Yoga, Samkhya ve Vedanta, insanın metafiziksel varoluş nedeniyle ilgilenirken, Purva Mimamsa ise tanrıya geri dönüş yolunda merdivenlerin çıkılmasına yardım eden ayin ve davranış kurallarını anlatır. Vaisesika ve Nyaya ise evrende denenmiş olayların gözlemlerini anlatan ve analiz eden felsefe sistemleridir. Bütün bu sistemlerin toplamı; metafizik, din, nihai gerçeklik, dünyevi gerçeklik ve ruhsal özgürlüğün anlamlarını kavramamızı sağlar.
Bu sistemlerin öncüleri, öğrencilerinin kolayca öğrenebilmeleri için “Sutra” denen kısa ve özlü cümlelerle düşüncelerini anlatmışlardır. Sutranın kelime anlamı ipliktir ve dokumalardaki her ilmik gibi, bütün Sutralar birbiri ile bağlantı içindedir.

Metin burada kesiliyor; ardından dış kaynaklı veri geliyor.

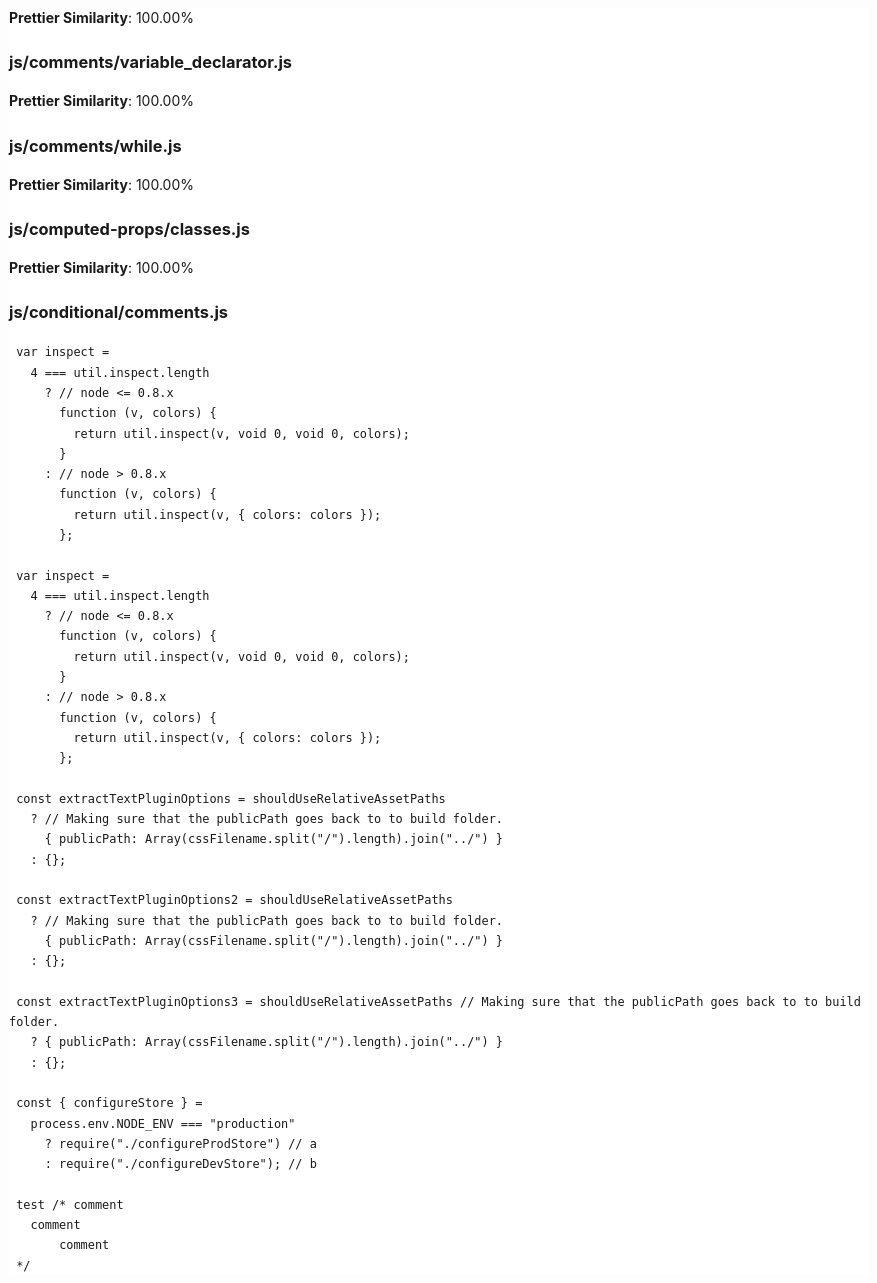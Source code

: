 **Prettier Similarity**: 100.00%


### js/comments/variable_declarator.js

**Prettier Similarity**: 100.00%


### js/comments/while.js

**Prettier Similarity**: 100.00%


### js/computed-props/classes.js

**Prettier Similarity**: 100.00%


### js/conditional/comments.js
```diff
 var inspect =
   4 === util.inspect.length
     ? // node <= 0.8.x
       function (v, colors) {
         return util.inspect(v, void 0, void 0, colors);
       }
     : // node > 0.8.x
       function (v, colors) {
         return util.inspect(v, { colors: colors });
       };
 
 var inspect =
   4 === util.inspect.length
     ? // node <= 0.8.x
       function (v, colors) {
         return util.inspect(v, void 0, void 0, colors);
       }
     : // node > 0.8.x
       function (v, colors) {
         return util.inspect(v, { colors: colors });
       };
 
 const extractTextPluginOptions = shouldUseRelativeAssetPaths
   ? // Making sure that the publicPath goes back to to build folder.
     { publicPath: Array(cssFilename.split("/").length).join("../") }
   : {};
 
 const extractTextPluginOptions2 = shouldUseRelativeAssetPaths
   ? // Making sure that the publicPath goes back to to build folder.
     { publicPath: Array(cssFilename.split("/").length).join("../") }
   : {};
 
 const extractTextPluginOptions3 = shouldUseRelativeAssetPaths // Making sure that the publicPath goes back to to build folder.
   ? { publicPath: Array(cssFilename.split("/").length).join("../") }
   : {};
 
 const { configureStore } =
   process.env.NODE_ENV === "production"
     ? require("./configureProdStore") // a
     : require("./configureDevStore"); // b
 
 test /* comment
   comment
       comment
 */
```
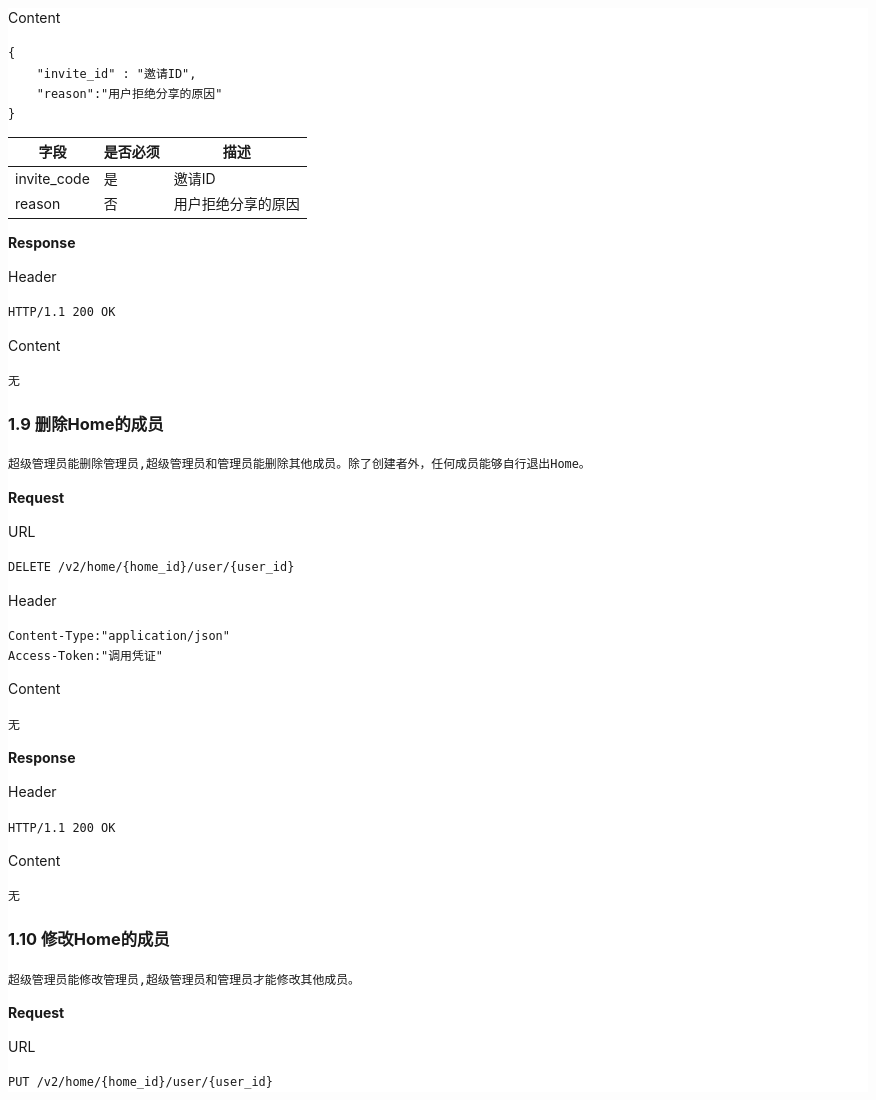 Content

    {
        "invite_id" : "邀请ID",
        "reason":"用户拒绝分享的原因"
    }


字段 | 是否必须 | 描述
---- | ---- | ----
invite_code | 是 | 邀请ID
reason | 否 | 用户拒绝分享的原因

**Response**

Header

	HTTP/1.1 200 OK

Content

	无

### <a name ="delete_home_member">1.9 删除Home的成员</a>

	超级管理员能删除管理员,超级管理员和管理员能删除其他成员。除了创建者外，任何成员能够自行退出Home。

**Request**

URL

	DELETE /v2/home/{home_id}/user/{user_id}

Header

	Content-Type:"application/json"
	Access-Token:"调用凭证"

Content

	无

**Response**

Header

	HTTP/1.1 200 OK

Content

	无

### <a name ="update_home_member">1.10 修改Home的成员</a>

	超级管理员能修改管理员,超级管理员和管理员才能修改其他成员。

**Request**

URL

	PUT /v2/home/{home_id}/user/{user_id}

Sutralar tam bir cümle değildir. Birden fazla anlama gelmezler. Anlamları, dokumanın katmanları gibi her bir Sutranın katmanları arasında gizlidir. Bir Sutranın bütün açıklığı ve detayları ile anlaşılabilmesi, ancak ve ancak gözün her gün yeniyi, kulağın her bir sesi, tenin her bir katmanı, burnun her bir kokuyu ve dilin her bir tadı ayırıştırıp yeniden birbirleriyle harmanlamasını gerektirir.
Yoga, geri dönüş yolculuğumuzda bütün duyularımızı her gün başka şekillerde kullanabilmemizi sağlarken, zihinsel olarak yeni ufuklar açıp ruhani alanda genişlememize de yol açar.